Старец Феофилакт посопел носом, пошарил под периной и вынул на свет древний лист, весь желтый, уже сыплющийся.
– А подтверждающий текст спиши отсель, и будя! Имя царя да имя купца измени…
Макарка пододвинул подсвечник, глянул на первые строки древнего письма и от изумления обломал уже очиненное перо.
«Повелением Великого князя Московского Василия Третьего, я, его исповедник, игумен Кирилло-Белозерского монастыря, именем Господа нашего всемилостливого и всеблагого повелеваю:
Купцу Тишке Матюшеву ходить в земли Югорские бессрочно и беспошлинно. А сбор с прибытков тех походов в количестве десятины отдавать на мое великокняжеское имя в Кирилло-Белозерский монастырь… Других сборов с купца не брать, иначе лихоимца пущу на торговую казнь, а его домы и домочадцев – на поток и разграбление».
По монастырским переходам забегали люди, на разные голоса кликали к игумену Макарку Старинова.
– Обождут, – строго сказал старец Феофилакт, – пиши:
«Именем Государя всея Руси, Великого князя Московского, царя Казанского, царя Астраханского, царя Сибирского и всех земель отчич и дедич Ивана Васильевича Четвертого…»
При звучании высоких титулов Макар отвердел рукой и стал выводить слова высоким, московским полууставом, неотличимым от почерка писчего дьяка царских покоев.
В монастырском дворе шумство имени Макарки Старинова достигло злобных интонаций.
«…настоящим Указом подтверждаю все распоряжения насчет купца Тимофейки Изотова, о евонных торговых изысках в земле закаменской – Югре. … К чему прилагаю своеручную подпись. Царь всея Руси Иван Васильевич Четвертый…»
– Число поставь, не забудь, – напутствовал Феофилакт Макара. – Поставил? Благословляю…
Макар, поставивши число, разом взопрел. Где же взять своеручную подпись нынешнего Великого Государя Ивана Четвертого?
Старец Феофилакт усмехнулся. Повернул новописаную грамоту низом к себе, достал с пристеночной полки пузырек с чернилой и сказал, глядя белесыми от старости глазами в глаза Макара:
– Отвернись, сын мой…
Макар отвернулся. Слышал только, как царапает гусиное, плохо чиненное перо новую бумагу. Когда повернулся, ахнул.
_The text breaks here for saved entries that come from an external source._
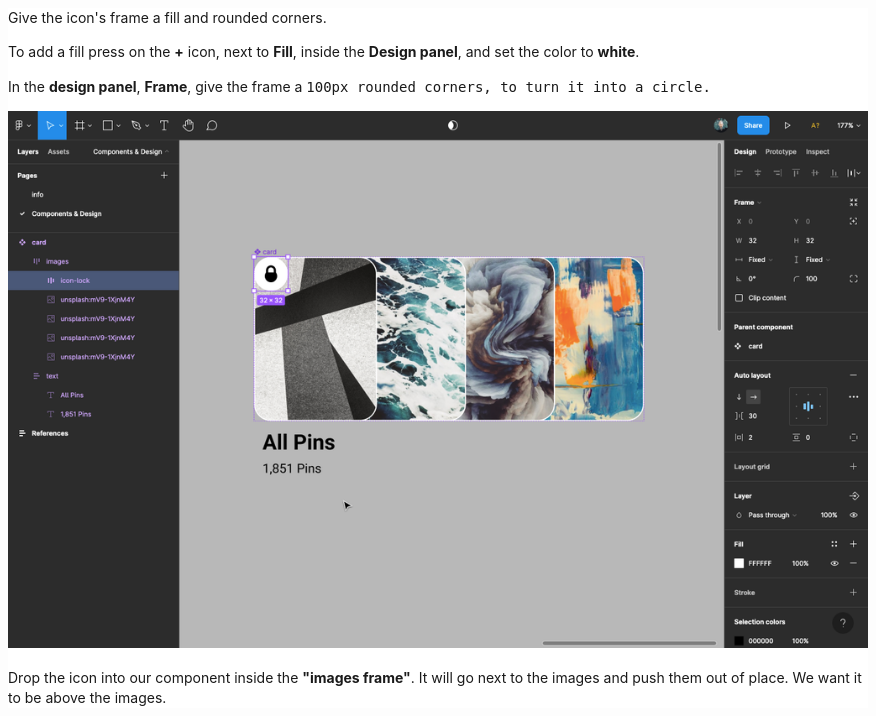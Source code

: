 Give the icon's frame a fill and rounded corners.

To add a fill press on the **+** icon, next to **Fill**, inside the **Design panel**, and set the color to **white**.

In the **design panel**, **Frame**, give the frame a <kbd>100px</kdbd> rounded corners, to turn it into a circle.

![lock icon inside the image stack frame and selected](/assets/i/v15/add-lock-icon-to-image-stack.png)

Drop the icon into our component inside the **"images frame"**. It will go next to the images and push them out of place. We want it to be above the images.
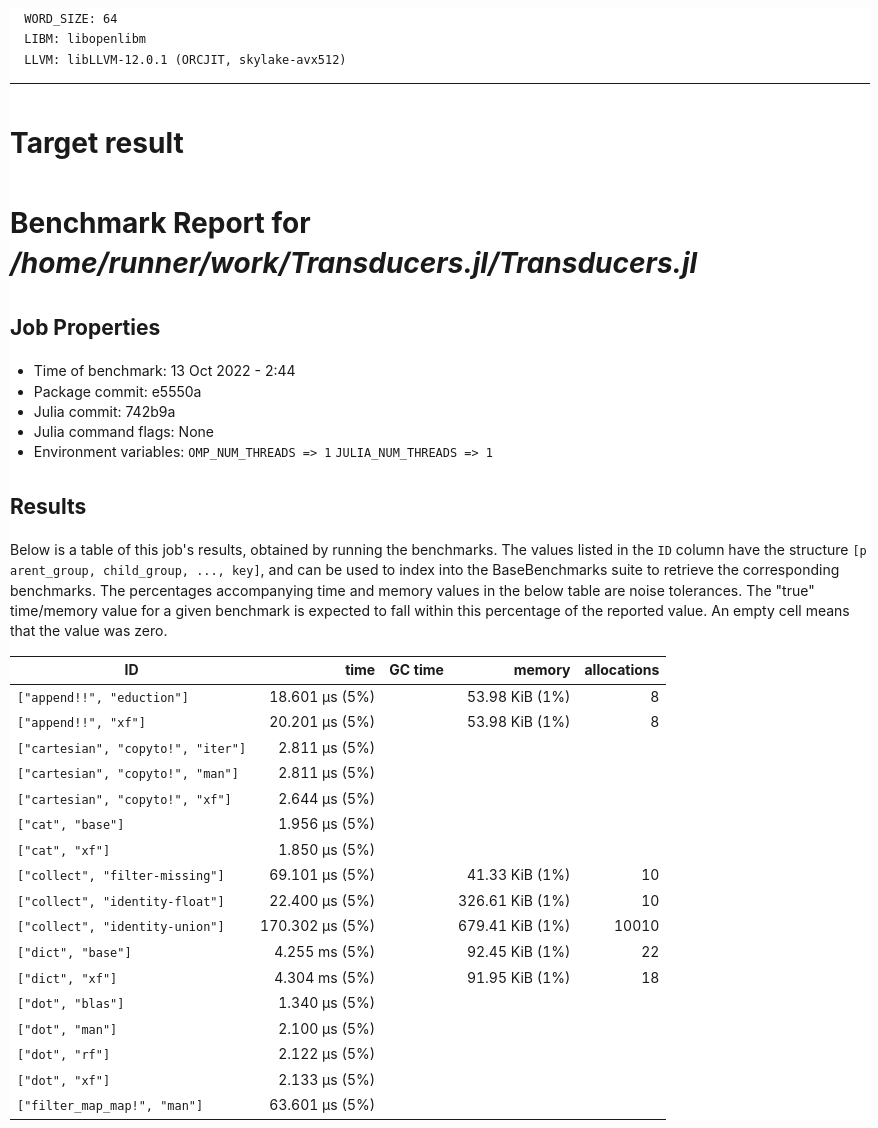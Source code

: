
 ```
  WORD_SIZE: 64
  LIBM: libopenlibm
  LLVM: libLLVM-12.0.1 (ORCJIT, skylake-avx512)
```

---
# Target result
# Benchmark Report for */home/runner/work/Transducers.jl/Transducers.jl*

## Job Properties
* Time of benchmark: 13 Oct 2022 - 2:44
* Package commit: e5550a
* Julia commit: 742b9a
* Julia command flags: None
* Environment variables: `OMP_NUM_THREADS => 1` `JULIA_NUM_THREADS => 1`

## Results
Below is a table of this job's results, obtained by running the benchmarks.
The values listed in the `ID` column have the structure `[parent_group, child_group, ..., key]`, and can be used to
index into the BaseBenchmarks suite to retrieve the corresponding benchmarks.
The percentages accompanying time and memory values in the below table are noise tolerances. The "true"
time/memory value for a given benchmark is expected to fall within this percentage of the reported value.
An empty cell means that the value was zero.

| ID                                                             | time            | GC time | memory          | allocations |
|----------------------------------------------------------------|----------------:|--------:|----------------:|------------:|
| `["append!!", "eduction"]`                                     |  18.601 μs (5%) |         |  53.98 KiB (1%) |           8 |
| `["append!!", "xf"]`                                           |  20.201 μs (5%) |         |  53.98 KiB (1%) |           8 |
| `["cartesian", "copyto!", "iter"]`                             |   2.811 μs (5%) |         |                 |             |
| `["cartesian", "copyto!", "man"]`                              |   2.811 μs (5%) |         |                 |             |
| `["cartesian", "copyto!", "xf"]`                               |   2.644 μs (5%) |         |                 |             |
| `["cat", "base"]`                                              |   1.956 μs (5%) |         |                 |             |
| `["cat", "xf"]`                                                |   1.850 μs (5%) |         |                 |             |
| `["collect", "filter-missing"]`                                |  69.101 μs (5%) |         |  41.33 KiB (1%) |          10 |
| `["collect", "identity-float"]`                                |  22.400 μs (5%) |         | 326.61 KiB (1%) |          10 |
| `["collect", "identity-union"]`                                | 170.302 μs (5%) |         | 679.41 KiB (1%) |       10010 |
| `["dict", "base"]`                                             |   4.255 ms (5%) |         |  92.45 KiB (1%) |          22 |
| `["dict", "xf"]`                                               |   4.304 ms (5%) |         |  91.95 KiB (1%) |          18 |
| `["dot", "blas"]`                                              |   1.340 μs (5%) |         |                 |             |
| `["dot", "man"]`                                               |   2.100 μs (5%) |         |                 |             |
| `["dot", "rf"]`                                                |   2.122 μs (5%) |         |                 |             |
| `["dot", "xf"]`                                                |   2.133 μs (5%) |         |                 |             |
| `["filter_map_map!", "man"]`                                   |  63.601 μs (5%) |         |                 |             |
На новописаной грамоте красной чернилой сияла подпись Великого Государя Ивана Васильевича! Мало того. Старец Феофилакт ножом срезал с некой старой грамоты сургучную печать Царя Московского и всея Руси Ивана Четвертого и подал ее Макару:
– Пришпиль, сын мой, куда потребно, я не вижу.
Макар послушно нагрел на пламени свечки плоский низ сургучной печати, пришпилил печать к новой грамоте, завернул куда надо шнуры от печати. Как тут и была!
Пока воровал с печатью, уговаривал себя, что старец только что спас от неминучей погибели купца Изотова и семью его и челядинцев его. Да и Макара спас от неких страданий, вроде битья кнутом и подземной сырой кельи с голодными крысами.
Феофилакт лег на ложе. Постонал чутка. Сказал:
– Иди, иди теперь, не труся, к отцу игумену. По дороге эту грамоту незаметно сунь купцу Изотову. Обскажи, что говорить. Да он и сам поймет. А я уже скоро предстану пред Господом нашим, я ему сумею объяснить, что сотворил я ложь во спасение… Это наш Господь зело понимает и принимает… Иди, Макарка… Да более ко мне с трубкой не приходи. Я после обедни представлюсь… Тебе… вот тут…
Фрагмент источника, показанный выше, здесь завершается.